Give again, word for word, every line in the entries below from the line with "Stromverbrauch inaktiv (normal" up to and including the line with "Bei einer Messfrequenz", and no other line.

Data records
++++
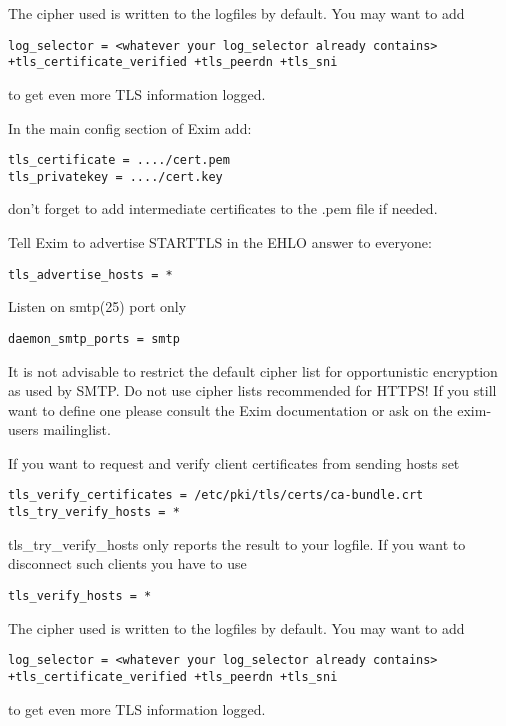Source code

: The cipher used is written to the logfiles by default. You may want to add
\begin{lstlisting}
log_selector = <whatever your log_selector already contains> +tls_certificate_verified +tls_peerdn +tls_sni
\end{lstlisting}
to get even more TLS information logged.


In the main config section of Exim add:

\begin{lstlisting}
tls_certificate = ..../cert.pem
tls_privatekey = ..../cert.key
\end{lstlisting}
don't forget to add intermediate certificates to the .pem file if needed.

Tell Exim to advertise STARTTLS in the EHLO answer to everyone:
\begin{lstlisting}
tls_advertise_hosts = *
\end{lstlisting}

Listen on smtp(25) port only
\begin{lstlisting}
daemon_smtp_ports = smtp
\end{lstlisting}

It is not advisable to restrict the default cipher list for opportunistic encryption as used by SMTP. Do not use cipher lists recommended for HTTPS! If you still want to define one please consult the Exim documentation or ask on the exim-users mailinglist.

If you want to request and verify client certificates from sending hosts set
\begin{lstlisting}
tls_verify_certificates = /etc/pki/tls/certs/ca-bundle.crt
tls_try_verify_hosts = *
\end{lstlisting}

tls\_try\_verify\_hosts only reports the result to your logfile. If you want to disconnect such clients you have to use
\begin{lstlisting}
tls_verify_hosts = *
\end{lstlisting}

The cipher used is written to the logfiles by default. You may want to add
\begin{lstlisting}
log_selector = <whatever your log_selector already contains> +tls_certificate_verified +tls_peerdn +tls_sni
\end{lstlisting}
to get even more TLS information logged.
++++
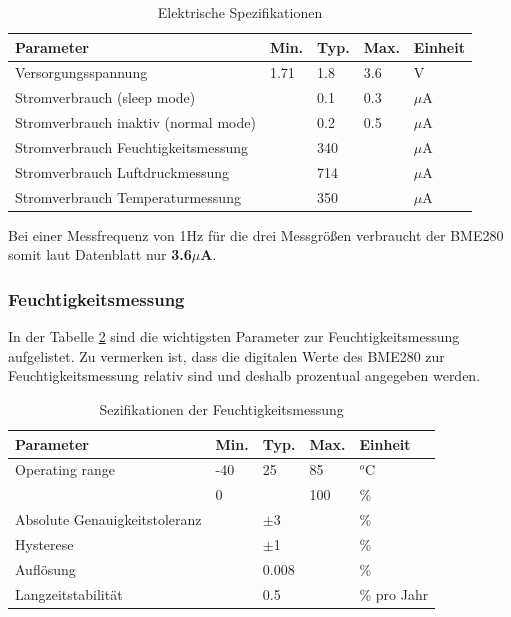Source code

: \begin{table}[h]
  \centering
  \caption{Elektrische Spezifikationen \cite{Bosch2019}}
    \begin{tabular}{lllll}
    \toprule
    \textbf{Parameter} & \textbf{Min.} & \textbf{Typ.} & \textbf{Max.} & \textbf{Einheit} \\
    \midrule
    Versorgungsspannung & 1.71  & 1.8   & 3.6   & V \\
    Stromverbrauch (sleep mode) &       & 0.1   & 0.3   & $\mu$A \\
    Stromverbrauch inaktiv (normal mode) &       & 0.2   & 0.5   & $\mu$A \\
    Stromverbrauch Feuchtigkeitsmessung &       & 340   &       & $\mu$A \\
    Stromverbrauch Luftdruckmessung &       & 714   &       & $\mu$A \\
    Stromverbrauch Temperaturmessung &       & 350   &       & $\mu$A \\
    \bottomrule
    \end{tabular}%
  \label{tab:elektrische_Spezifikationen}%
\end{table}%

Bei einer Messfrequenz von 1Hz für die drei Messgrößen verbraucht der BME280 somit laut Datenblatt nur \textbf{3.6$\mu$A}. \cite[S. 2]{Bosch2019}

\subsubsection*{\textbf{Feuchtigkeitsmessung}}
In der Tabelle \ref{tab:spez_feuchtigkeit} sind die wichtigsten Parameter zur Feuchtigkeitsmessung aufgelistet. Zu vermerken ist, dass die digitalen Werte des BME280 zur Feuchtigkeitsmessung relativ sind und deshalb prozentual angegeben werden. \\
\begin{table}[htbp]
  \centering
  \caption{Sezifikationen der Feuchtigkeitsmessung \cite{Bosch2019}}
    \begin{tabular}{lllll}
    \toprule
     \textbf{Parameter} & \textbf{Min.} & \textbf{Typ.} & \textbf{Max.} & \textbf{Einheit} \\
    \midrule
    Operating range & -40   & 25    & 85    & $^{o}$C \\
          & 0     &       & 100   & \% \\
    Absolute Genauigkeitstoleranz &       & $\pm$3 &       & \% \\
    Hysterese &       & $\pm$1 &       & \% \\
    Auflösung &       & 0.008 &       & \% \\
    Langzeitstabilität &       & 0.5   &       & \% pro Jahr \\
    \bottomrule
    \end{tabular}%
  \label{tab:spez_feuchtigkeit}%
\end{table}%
++++
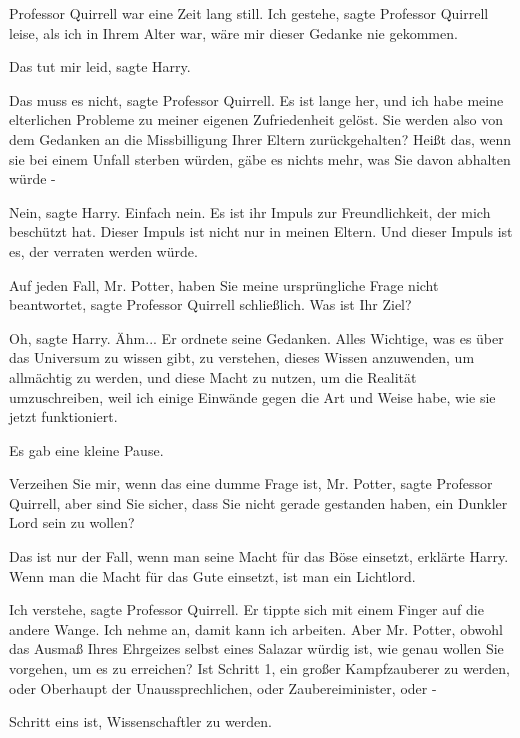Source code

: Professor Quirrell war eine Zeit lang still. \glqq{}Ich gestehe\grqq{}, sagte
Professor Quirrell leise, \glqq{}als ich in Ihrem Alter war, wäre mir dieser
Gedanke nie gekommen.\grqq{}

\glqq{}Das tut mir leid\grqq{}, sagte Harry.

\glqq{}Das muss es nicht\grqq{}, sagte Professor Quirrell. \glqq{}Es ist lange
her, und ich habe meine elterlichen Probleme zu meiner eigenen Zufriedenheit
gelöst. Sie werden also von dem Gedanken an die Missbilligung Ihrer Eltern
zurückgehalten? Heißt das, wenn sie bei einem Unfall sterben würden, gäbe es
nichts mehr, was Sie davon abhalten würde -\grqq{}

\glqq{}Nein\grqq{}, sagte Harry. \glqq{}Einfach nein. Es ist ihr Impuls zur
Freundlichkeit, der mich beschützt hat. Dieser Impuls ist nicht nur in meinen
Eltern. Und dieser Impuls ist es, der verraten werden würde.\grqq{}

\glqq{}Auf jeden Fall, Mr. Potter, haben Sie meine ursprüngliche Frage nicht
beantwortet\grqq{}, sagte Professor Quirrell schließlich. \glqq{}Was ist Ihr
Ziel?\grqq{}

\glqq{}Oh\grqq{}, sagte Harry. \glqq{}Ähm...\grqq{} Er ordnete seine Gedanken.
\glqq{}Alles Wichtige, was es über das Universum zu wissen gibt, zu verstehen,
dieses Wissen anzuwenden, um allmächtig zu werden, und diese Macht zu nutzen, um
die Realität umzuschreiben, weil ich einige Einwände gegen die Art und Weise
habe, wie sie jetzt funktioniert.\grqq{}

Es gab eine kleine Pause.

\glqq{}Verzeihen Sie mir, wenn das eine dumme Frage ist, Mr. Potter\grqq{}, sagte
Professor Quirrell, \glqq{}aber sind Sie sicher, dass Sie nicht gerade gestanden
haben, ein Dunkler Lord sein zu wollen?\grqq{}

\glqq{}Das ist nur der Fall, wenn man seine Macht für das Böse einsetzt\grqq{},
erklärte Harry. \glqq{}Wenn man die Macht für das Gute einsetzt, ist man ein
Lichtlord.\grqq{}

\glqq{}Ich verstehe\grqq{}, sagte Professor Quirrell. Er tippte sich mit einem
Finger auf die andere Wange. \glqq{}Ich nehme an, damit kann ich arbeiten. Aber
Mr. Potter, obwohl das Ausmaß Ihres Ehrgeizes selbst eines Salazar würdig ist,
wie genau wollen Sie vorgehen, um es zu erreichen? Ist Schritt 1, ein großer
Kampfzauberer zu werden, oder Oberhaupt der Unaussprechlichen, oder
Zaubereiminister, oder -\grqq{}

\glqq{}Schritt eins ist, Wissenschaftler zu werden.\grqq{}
++++
* **Reply**:
    Stromverbrauch inaktiv (normal mode) &       & 0.2   & 0.5   & $\mu$A \\
    Stromverbrauch Feuchtigkeitsmessung &       & 340   &       & $\mu$A \\
    Stromverbrauch Luftdruckmessung &       & 714   &       & $\mu$A \\
    Stromverbrauch Temperaturmessung &       & 350   &       & $\mu$A \\
    \bottomrule
    \end{tabular}%
  \label{tab:elektrische_Spezifikationen}%
\end{table}%

Bei einer Messfrequenz von 1Hz für die drei Messgrößen verbraucht der BME280 somit laut Datenblatt nur \textbf{3.6$\mu$A}. \cite[S. 2]{Bosch2019}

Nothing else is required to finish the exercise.